A notre humble niveau de simple mortel, que dit en substance le Rapport de Lord Stern ? Pas grand-chose de très transcendant : pour se sauver et assurer sa croissance, le PIB doit faire l’aumône à la planète et lui consacrer une part de quelques pourcentages par an. S’il continue à croire en sa bonne étoile et à vouloir croître en faisant la sourde oreille aux alertes des savants, il risque de subir des pertes encore plus grandes et au final de dégringoler dangereusement. L’idée même que le PIB puisse être égratigné et cesser de croître était effectivement hétérodoxe et a pu être vécu comme une haute trahison dans le microcosme de la science économique. « Donnez pour sauver le PIB ! », tel était le message sacrilège du rapport Stern face à la doxa néolibérale dominante ; la main invisible était mise au rancart, d’où les étranglements de rage ultraorthodoxe d’outre-Atlantique…

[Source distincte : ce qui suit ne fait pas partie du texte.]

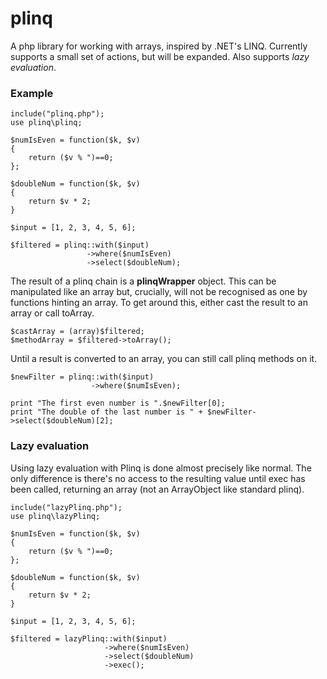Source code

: plinq
=====

A php library for working with arrays, inspired by .NET's LINQ. Currently supports a small set of actions, but will be expanded. Also supports *lazy evaluation*.

### Example

    include("plinq.php");
    use plinq\plinq;
    
    $numIsEven = function($k, $v)
    {
        return ($v % ")==0;
    };

    $doubleNum = function($k, $v)
    {
        return $v * 2;
    }

    $input = [1, 2, 3, 4, 5, 6];

    $filtered = plinq::with($input)
                     ->where($numIsEven)
                     ->select($doubleNum);
                     
The result of a plinq chain is a **plinqWrapper** object. This can be manipulated like an array but, crucially, will not be recognised as one by functions hinting an array. To get around this, either cast the result to an array or call toArray.
    
    $castArray = (array)$filtered;
    $methodArray = $filtered->toArray();

Until a result is converted to an array, you can still call plinq methods on it.

    $newFilter = plinq::with($input)
                      ->where($numIsEven);
                      
    print "The first even number is ".$newFilter[0];
    print "The double of the last number is " + $newFilter->select($doubleNum)[2];
    
### Lazy evaluation
Using lazy evaluation with Plinq is done almost precisely like normal. The only difference is there's no access to the resulting value until exec has been called, returning an array (not an ArrayObject like standard plinq).

    include("lazyPlinq.php");
    use plinq\lazyPlinq;
    
    $numIsEven = function($k, $v)
    {
        return ($v % ")==0;
    };

    $doubleNum = function($k, $v)
    {
        return $v * 2;
    }

    $input = [1, 2, 3, 4, 5, 6];

    $filtered = lazyPlinq::with($input)
                         ->where($numIsEven)
                         ->select($doubleNum)
                         ->exec();
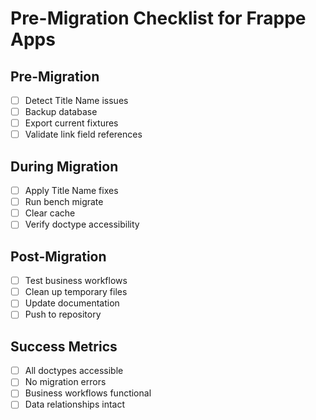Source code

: # Pre-Migration Checklist for Frappe Apps

## Pre-Migration
- [ ] Detect Title Name issues
- [ ] Backup database
- [ ] Export current fixtures
- [ ] Validate link field references

## During Migration  
- [ ] Apply Title Name fixes
- [ ] Run bench migrate
- [ ] Clear cache
- [ ] Verify doctype accessibility

## Post-Migration
- [ ] Test business workflows
- [ ] Clean up temporary files
- [ ] Update documentation
- [ ] Push to repository

## Success Metrics
- [ ] All doctypes accessible
- [ ] No migration errors
- [ ] Business workflows functional
- [ ] Data relationships intact
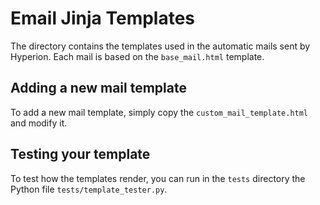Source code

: # Email Jinja Templates

The directory contains the templates used in the automatic mails sent by Hyperion.
Each mail is based on the `base_mail.html` template.

## Adding a new mail template

To add a new mail template, simply copy the `custom_mail_template.html` and modify it.

## Testing your template

To test how the templates render, you can run in the `tests` directory the Python file `tests/template_tester.py`.
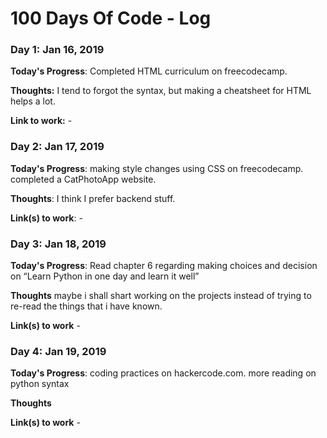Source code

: # 100 Days Of Code - Log

### Day 1: Jan 16, 2019


**Today's Progress**: Completed HTML curriculum on freecodecamp. 

**Thoughts:** I tend to forgot the syntax, but making a cheatsheet for HTML helps a lot. 

**Link to work:** - 

### Day 2: Jan 17, 2019
**Today's Progress**: making style changes using CSS on freecodecamp. completed a CatPhotoApp website. 

**Thoughts**: I think I prefer backend stuff. 

**Link(s) to work**: - 


### Day 3: Jan 18, 2019

**Today's Progress**: Read chapter 6 regarding making choices and decision on “Learn Python in one day and learn it well” 

**Thoughts** maybe i shall shart working on the projects instead of trying to re-read the things that i have known. 

**Link(s) to work** - 

### Day 4: Jan 19, 2019

**Today's Progress**: coding practices on hackercode.com. more reading on python syntax 

**Thoughts**

**Link(s) to work** -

Plus sérieusement pour se remettre à la page des années 2000 avec un zeste de lutte des classes environnementaliste du temps, le message de Lord Stern prendrait une coloration plus crue et conflictuelle : pour que les riches puissent continuer à détruire la planète afin de  s’enrichir en proportion, il devient nécessaire de le faire de manière concertée et intelligente, et sans trop se fier à la dextérité philanthropique de la main invisible… Bref assurer la casse  inévitable et le service après-vente du désastre en y consacrant une part du PIB mondial.

Bien évidemment, les écologistes n’avaient pas eu besoin d’attendre les efforts mathématiques d’un économiste orthodoxe chiffrant les conséquences du réchauffement climatique sur le PIB pour être mis sur la voie. Pour donner une idée du retard culturel des économistes par rapport au niveau de conscience de la situation en 2006, on peut citer le titre du livre d’un journaliste écologiste, Hervé Kempf, tiré de la littérature du temps : « Comment les riches détruisent la planète (2) ? », il révèle à la fois l’envers réel du PIB et l’origine de classe du problème environnemental.

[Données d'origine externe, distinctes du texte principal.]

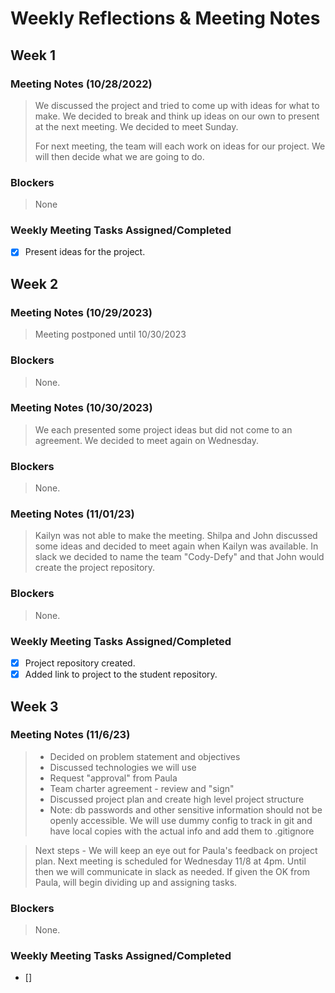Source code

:# Weekly Reflections & Meeting Notes

## Week 1
### Meeting Notes (10/28/2022)
> We discussed the project and tried to come up with ideas for what to make. We decided to break and think up ideas on our own to present at the next meeting. 
> We decided to meet Sunday.
>
> For next meeting, the team will each work on ideas for our project.  We will then decide what we are going to do.

### Blockers
>  None
### Weekly Meeting Tasks Assigned/Completed
- [x] Present ideas for the project.

## Week 2
### Meeting Notes (10/29/2023)
> Meeting postponed until 10/30/2023  

### Blockers
> None.
### Meeting Notes (10/30/2023)
> We each presented some project ideas but did not come to an agreement.  We decided to meet again on Wednesday.
### Blockers
> None.
### Meeting Notes (11/01/23)
> Kailyn was not able to make the meeting. Shilpa and John discussed some ideas and decided to meet again when Kailyn was available.
> In slack we decided to name the team "Cody-Defy" and that John would create the project repository.  
### Blockers
> None.

### Weekly Meeting Tasks Assigned/Completed
- [x] Project repository created.
- [x] Added link to project to the student repository. 

## Week 3
### Meeting Notes (11/6/23)
> - Decided on problem statement and objectives
> - Discussed technologies we will use
> - Request "approval" from Paula
> - Team charter agreement - review and "sign"
> - Discussed project plan and create high level project structure
> - Note: db passwords and other sensitive information should 
>  not be openly accessible. We will use dummy config to track in git and 
>  have local copies with the actual info and add them to .gitignore

> Next steps - We will keep an eye out for Paula's feedback on project plan.
> Next meeting is scheduled for Wednesday 11/8 at 4pm. Until then we will
> communicate in slack as needed. If given the OK from Paula, will begin
> dividing up and assigning tasks. 

### Blockers
> None.

### Weekly Meeting Tasks Assigned/Completed
- []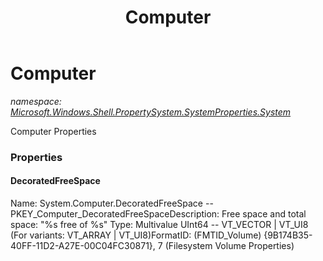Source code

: ﻿---
title: Computer
---

# Computer
_namespace: [Microsoft.Windows.Shell.PropertySystem.SystemProperties.System](N-Microsoft.Windows.Shell.PropertySystem.SystemProperties.System.html)_

Computer Properties



### Properties

#### DecoratedFreeSpace
Name: System.Computer.DecoratedFreeSpace -- PKEY_Computer_DecoratedFreeSpaceDescription: Free space and total space: "%s free of %s"
Type: Multivalue UInt64 -- VT_VECTOR | VT_UI8 (For variants: VT_ARRAY | VT_UI8)FormatID: (FMTID_Volume) {9B174B35-40FF-11D2-A27E-00C04FC30871}, 7 (Filesystem Volume Properties)

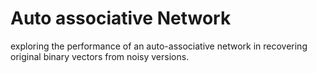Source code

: # Auto associative Network
exploring the performance of an auto-associative network in recovering original binary vectors from noisy versions.
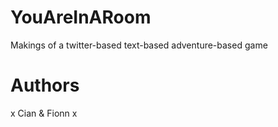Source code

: YouAreInARoom
=============

Makings of a twitter-based text-based adventure-based game

Authors
=======

x Cian & Fionn x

Si le travail de Sir Nicolas Stern fut une tentative pour  inciter les Etats à l’action,  il ne disait pas ce qu’il fallait faire en dehors d’investir une part minime du PIB dans la lutte contre le dérèglement climatique pour sauver la croissance de ce même PIB. C’est en cela que Nicolas Stern reste un économiste orthodoxe malgré les cris outrés de certains de ses collègues.

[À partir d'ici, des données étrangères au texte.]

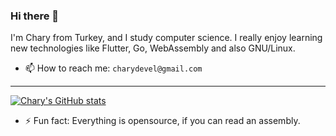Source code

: ### Hi there 👋
I'm Chary from Turkey, and I study computer science. I really enjoy learning new technologies like Flutter, Go, WebAssembly and also GNU/Linux.
- 📫 How to reach me: 
`charydevel@gmail.com`

- - -
[![Chary's GitHub stats](https://github-readme-stats.vercel.app/api?username=charynepesov)](https://github.com/anuraghazra/github-readme-stats)
<!--
**charynepesov/charynepesov** is a ✨ _special_ ✨ repository because its `README.md` (this file) appears on your GitHub profile.

Here are some ideas to get you started:

- 🔭 I’m currently working on ...
- 🌱 I’m currently learning ...
- 👯 I’m looking to collaborate on ...
- 🤔 I’m looking for help with ...
- 💬 Ask me about ...

- 😄 Pronouns: ...
 ...
-->
- ⚡ Fun fact: Everything is opensource, if you can read an assembly.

Mais aujourd’hui, une douzaine d’années après et à la veille de 2020, tout ce bruitage académique d’experts économiques paraît bien désuet. Beaucoup d’eau toxique du PIB a coulé sous les ponts et le rapport Stern est obsolète. Avec la critique qu’il a suscitée, il est désormais à ranger dans le registre des « querelles byzantines ». En 2009, le protocole de Kyoto tombait à l’eau avec le fiasco de Copenhague, même si les COP continuent encore leur manège en moulins à prière. Après la brève parenthèse de la crise financière, les émissions de gaz à effet de serre avaient repris leur envol. Et, en 2017, la température moyenne de la Terre affichait 1°C de plus au compteur. Désormais depuis 2015, chaque année pulvérise le record de chaleur de celle qui la précède… Le marché carbone a vite été perverti au profit des entreprises les plus polluantes. Les technologies du « carbone propre » de captage stockage du CO2 (CSC) se sont rapidement révélées des « usines à gaz » pour ne pas dire de vastes fumisteries scientifiques. Et les Etats, acteurs essentiels du dispositif Stern, mobilisent toujours plus d’argent dans des « subventions à la pollution » ou leur industrie de l’armement. De toute évidence, la lutte contre le changement climatique apparaît comme le cadet de leurs soucis (3)… La main invisible n’avait pas lâché prise et plus que jamais elle gardait la haute main sur les rênes de l’économie.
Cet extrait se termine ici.